Pope Leo XIV travelled to the Italian island of Lampedusa on Saturday to pray at the graves of drowned migrants and deliver a pointed challenge to European leaders over their hardening stance on migration, choosing the Mediterranean's most symbolically charged frontier as the backdrop for his message.
Lampedusa, a small Italian island situated roughly 145 kilometres off the coast of Tunisia and closer to Africa than to mainland Italy, receives tens of thousands of migrants each year who attempt the dangerous sea crossing from North Africa. Leo began his visit by laying flowers at the unmarked graves of shipwreck victims in a local cemetery, then stood alone on the island's rocky shoreline — buffeted by strong winds — gazing out to sea. He also visited the "Door of Europe", a seafront monument dedicated to those who have perished in the crossing, where he took the hands of migrant children and stood beside their pregnant mother.
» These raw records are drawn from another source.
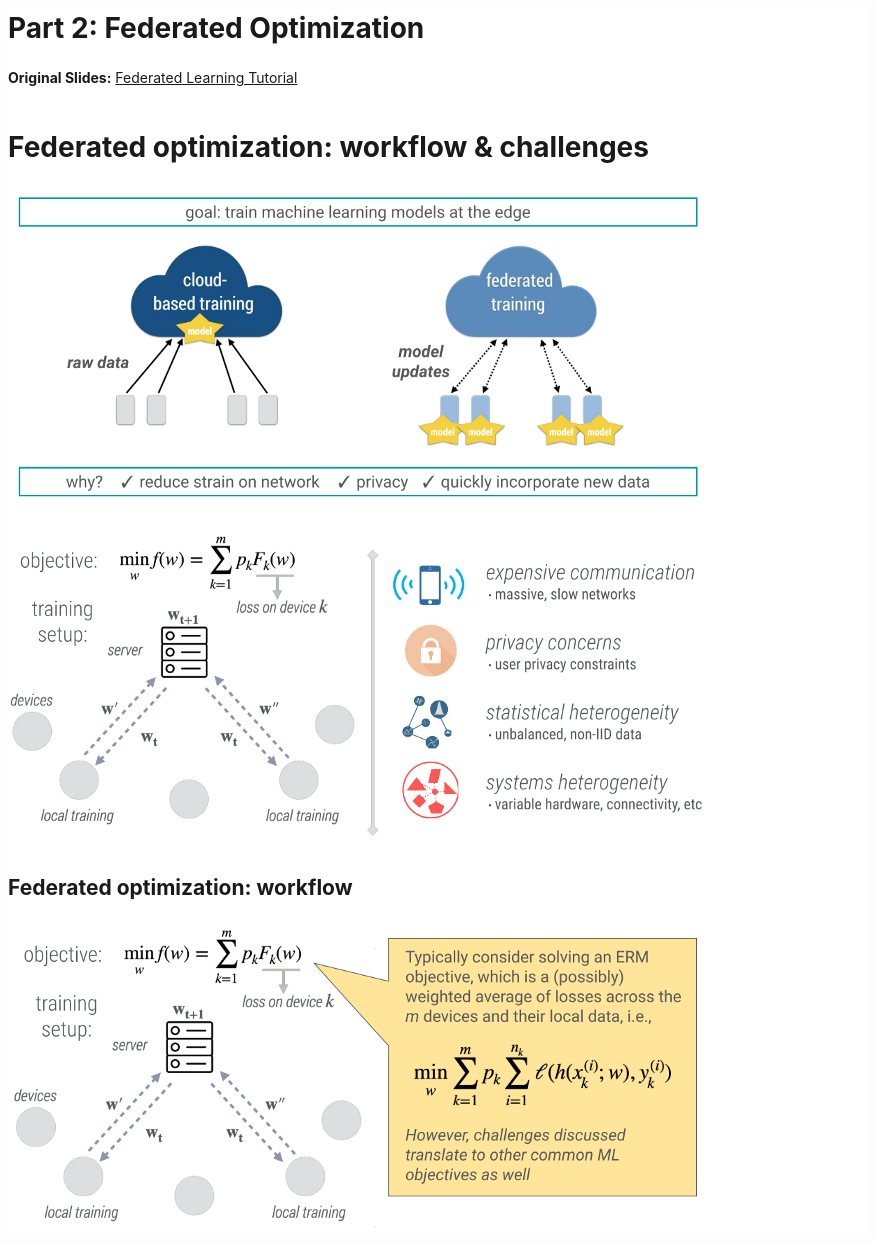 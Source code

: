# Part 2: Federated Optimization

**Original Slides:** [Federated Learning Tutorial](https://sites.google.com/view/fl-tutorial/)

# Federated optimization: workflow & challenges

![](images/federated_optimization_goal.png)

![](images/federated_optimization_objective.png)

## Federated optimization: workflow

![](images/federated_optimization_objective_2.png)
Speaking to a crowd that included recently arrived migrants, Italian Coast Guard rescue officials and humanitarian aid workers, Leo said the pope "continues to accompany you, support you and encourage you."
Addressing the faithful, Leo framed migration as a defining moral test for the continent. "From this far-flung corner of Europe on the Mediterranean Sea, one can more clearly perceive the momentous challenge that the phenomenon of migration poses to European societies," he said. "Those who have lost their lives in this sea are victims both of decisions that were made and of decisions that were not made." He called on Europe to respond "in a comprehensive manner, integrating immediate relief efforts into a long-term strategic plan capable of receiving, protecting, supporting and integrating migrants" while also helping improve conditions in migrants' home countries so that "no one is forced to emigrate."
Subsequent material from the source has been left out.